▸ **Data in this exercise**:
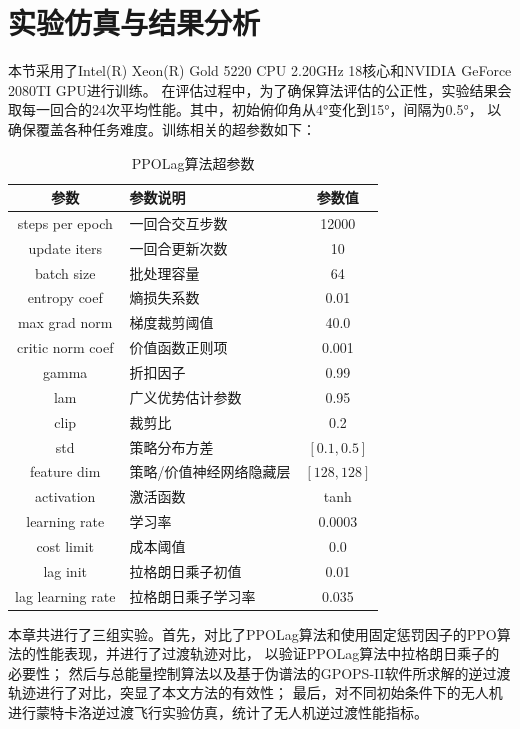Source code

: \section{实验仿真与结果分析}
本节采用了Intel(R) Xeon(R) Gold 5220 CPU 2.20GHz 18核心和NVIDIA GeForce 2080TI GPU进行训练。
在评估过程中，为了确保算法评估的公正性，实验结果会取每一回合的24次平均性能。其中，初始俯仰角从4°变化到15°，间隔为0.5°，
以确保覆盖各种任务难度。训练相关的超参数如下：
\begin{table}[htbp]
    \caption{\label{tab:algoconfig}PPOLag算法超参数}
    \begin{tabularx}{\linewidth}{|c|X|c|}
        \hline
        参数 & 参数说明 & 参数值 \\ \hline
        steps per epoch & 一回合交互步数 & 12000 \\ \hline
        update iters & 一回合更新次数 & 10 \\ \hline
        batch size & 批处理容量 & 64 \\ \hline
        entropy coef & 熵损失系数 & 0.01 \\ \hline
        max grad norm & 梯度裁剪阈值 & 40.0 \\ \hline
        critic norm coef & 价值函数正则项 & 0.001 \\ \hline
        gamma & 折扣因子 & 0.99 \\ \hline
        lam & 广义优势估计参数 & 0.95 \\ \hline
        clip & 裁剪比 & 0.2 \\ \hline
        std & 策略分布方差 & $[0.1,0.5]$ \\ \hline
        feature dim & 策略/价值神经网络隐藏层 & $[128,128]$ \\ \hline
        activation & 激活函数 & tanh \\ \hline
        learning rate & 学习率 & 0.0003 \\ \hline
        cost limit & 成本阈值 & 0.0 \\ \hline
        lag init & 拉格朗日乘子初值 & 0.01 \\ \hline
        lag learning rate & 拉格朗日乘子学习率 & 0.035 \\ \hline
    \end{tabularx}
\end{table}


本章共进行了三组实验。首先，对比了PPOLag算法和使用固定惩罚因子的PPO算法的性能表现，并进行了过渡轨迹对比，
以验证PPOLag算法中拉格朗日乘子的必要性；
然后与总能量控制算法以及基于伪谱法的GPOPS-II软件所求解的逆过渡轨迹进行了对比，突显了本文方法的有效性；
最后，对不同初始条件下的无人机进行蒙特卡洛逆过渡飞行实验仿真，统计了无人机逆过渡性能指标。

▸ **Activity**: Go through the listing above and quote it exactly, apart from its images.

▸ **Finished task**:
Source code

: \section{实验仿真与结果分析}
本节采用了Intel(R) Xeon(R) Gold 5220 CPU 2.20GHz 18核心和NVIDIA GeForce 2080TI GPU进行训练。
在评估过程中，为了确保算法评估的公正性，实验结果会取每一回合的24次平均性能。其中，初始俯仰角从4°变化到15°，间隔为0.5°，
以确保覆盖各种任务难度。训练相关的超参数如下：
\begin{table}[htbp]
    \caption{\label{tab:algoconfig}PPOLag算法超参数}
    \begin{tabularx}{\linewidth}{|c|X|c|}
        \hline
        参数 & 参数说明 & 参数值 \\ \hline
        steps per epoch & 一回合交互步数 & 12000 \\ \hline
        update iters & 一回合更新次数 & 10 \\ \hline
        batch size & 批处理容量 & 64 \\ \hline
        entropy coef & 熵损失系数 & 0.01 \\ \hline
        max grad norm & 梯度裁剪阈值 & 40.0 \\ \hline
        critic norm coef & 价值函数正则项 & 0.001 \\ \hline
        gamma & 折扣因子 & 0.99 \\ \hline
        lam & 广义优势估计参数 & 0.95 \\ \hline
        clip & 裁剪比 & 0.2 \\ \hline
        std & 策略分布方差 & $[0.1,0.5]$ \\ \hline
        feature dim & 策略/价值神经网络隐藏层 & $[128,128]$ \\ \hline
        activation & 激活函数 & tanh \\ \hline
        learning rate & 学习率 & 0.0003 \\ \hline
        cost limit & 成本阈值 & 0.0 \\ \hline
        lag init & 拉格朗日乘子初值 & 0.01 \\ \hline
        lag learning rate & 拉格朗日乘子学习率 & 0.035 \\ \hline
    \end{tabularx}
\end{table}


本章共进行了三组实验。首先，对比了PPOLag算法和使用固定惩罚因子的PPO算法的性能表现，并进行了过渡轨迹对比，
以验证PPOLag算法中拉格朗日乘子的必要性；
然后与总能量控制算法以及基于伪谱法的GPOPS-II软件所求解的逆过渡轨迹进行了对比，突显了本文方法的有效性；
最后，对不同初始条件下的无人机进行蒙特卡洛逆过渡飞行实验仿真，统计了无人机逆过渡性能指标。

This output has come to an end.